Blogs and news sites can disappear.
This tool can make and maintain an archive of posts and comments, which can be efficiently tracked and shared using git, so there is no longer a single copy that can be deleted.
It is not a feed aggregator, or viewer, or publisher. There is only very rudimentary provision for actually using the archived data--the priority is retaining it.
It can handle atom or rss feeds to create or update an archive, but as the feeds usually carry only recent posts, that is not sufficient to make a complete archive of an exisiting site. Therefore it can also handle the export formats produced by Blogger or Wordpress. Once an archive has been created from a site's history that way, the public feeds are the easiest way of updating it.
It automatically keeps the history of changes to the blog in a git format. The idea is that the archives can be shared and updated efficiently using git; if I have a nearly up-to-date abelard archive of a blog, I can update it from a current one using git update. That isn't working perfectly, the main problem being that the data provided by a blog export is not identical to that provided by a feed. In the case of wordpress, it isn't even close.
The code is new and experimental; it works on the feeds I have tested it with, but could easily fail on unexpected input. Also the error-handling is minimal, so it's of limited use unless you are prepared to dig into the code when it falls over.
In particular, there is nothing that works with the comment files. They are created in the archive, so you have them, but other than looking at the files, you cannot use them.
It builds a ruby gem, and works on Linux. I'm not sure if it would be possible to get it to work on Windows, but I haven't tried.
The information in the export file is all retained in the archive. It is possible that that includes some sensitive data; I didn't see any in my testing but I don't make any guarantees. You should check it before sharing or publishing your archive. As of 0.0.2, the Blogger export file loader is (wrongly) including draft posts, so if you share your abelard archive built from an export file, you're sharing draft and unpublished posts as well as published ones (that needs to be fixed)

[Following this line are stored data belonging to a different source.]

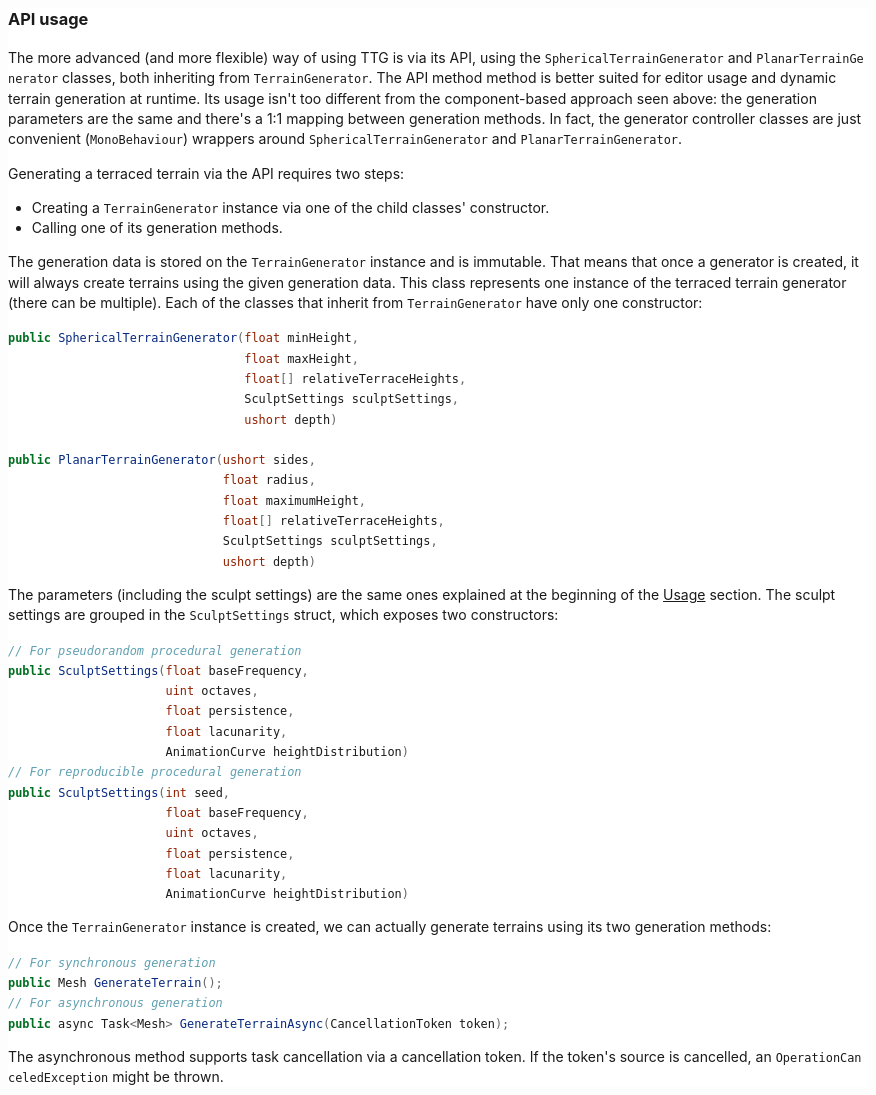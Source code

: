 ### API usage
The more advanced (and more flexible) way of using TTG is via its API, using the `SphericalTerrainGenerator` and `PlanarTerrainGenerator` classes, both inheriting from `TerrainGenerator`. The API method method is better suited for editor usage and dynamic terrain generation at runtime. Its usage isn't too different from the component-based approach seen above: the generation parameters are the same and there's a 1:1 mapping between generation methods. In fact, the generator controller classes are just convenient (`MonoBehaviour`) wrappers around `SphericalTerrainGenerator` and `PlanarTerrainGenerator`. 

Generating a terraced terrain via the API requires two steps:
- Creating a `TerrainGenerator` instance via one of the child classes' constructor.
- Calling one of its generation methods.

The generation data is stored on the `TerrainGenerator` instance and is immutable. That means that once a generator is created, it will always create terrains using the given generation data. This class represents one instance of the terraced terrain generator (there can be multiple). Each of the classes that inherit from `TerrainGenerator` have only one constructor:
```csharp
public SphericalTerrainGenerator(float minHeight, 
                                 float maxHeight,
                                 float[] relativeTerraceHeights,
                                 SculptSettings sculptSettings,
                                 ushort depth)

public PlanarTerrainGenerator(ushort sides, 
                              float radius, 
                              float maximumHeight, 
                              float[] relativeTerraceHeights, 
                              SculptSettings sculptSettings, 
                              ushort depth)
```
The parameters (including the sculpt settings) are the same ones explained at the beginning of the [Usage](#usage) section. The sculpt settings are grouped in the `SculptSettings` struct, which exposes two constructors:
```csharp
// For pseudorandom procedural generation
public SculptSettings(float baseFrequency, 
                      uint octaves, 
                      float persistence, 
                      float lacunarity, 
                      AnimationCurve heightDistribution)
// For reproducible procedural generation
public SculptSettings(int seed, 
                      float baseFrequency, 
                      uint octaves, 
                      float persistence, 
                      float lacunarity, 
                      AnimationCurve heightDistribution)
```
Once the `TerrainGenerator` instance is created, we can actually generate terrains using its two generation methods:
```csharp
// For synchronous generation
public Mesh GenerateTerrain();
// For asynchronous generation
public async Task<Mesh> GenerateTerrainAsync(CancellationToken token);
```
The asynchronous method supports task cancellation via a cancellation token. If the token's source is cancelled, an `OperationCanceledException` might be thrown.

The tools are invoked through the wrapper binary "abelard"
- abelard load -f <feed-file> directory
- abelard load -n <url> directory
- abelard load <config-block>
create files for posts and comments in directory, working from either a file, a url, or a the urls configured for a feed
- abelard list directory
list the post titles and dates in a directory
- abelard dump directory
create a feed file to standard out including all posts and comments in a directory
- abelard web
Start a mini-webserver running on port 4567 to serve the configured feeds
The load command writes posts and comments, one per file, into the specified directory. The intention is that each such directory can be made into a git archive and shared.
If a post is modified, the new version will overwrite the old. Export files, posts feeds and comment feeds can all be extracted and dumped in the same manner.
The commands can use a configuration file "blogfeeds.yaml"
The YAML format file has a block for each blog.
shortname:
dest: directoryname
urls:
- somefeedurl
- someotherfeedurl
Using the load command with one or more -n options adds an entry to the config file.
There will probably be two urls, one for posts and one for comments, but one is OK if there are no comments (or you don't care about comments), and more than two would work.
The load command without -f or -n just takes the shortname and loads each url into the dest directory.
The web command runs up a little sinatra web server that lists the feeds in the config and recreates a complete posts feed for each one.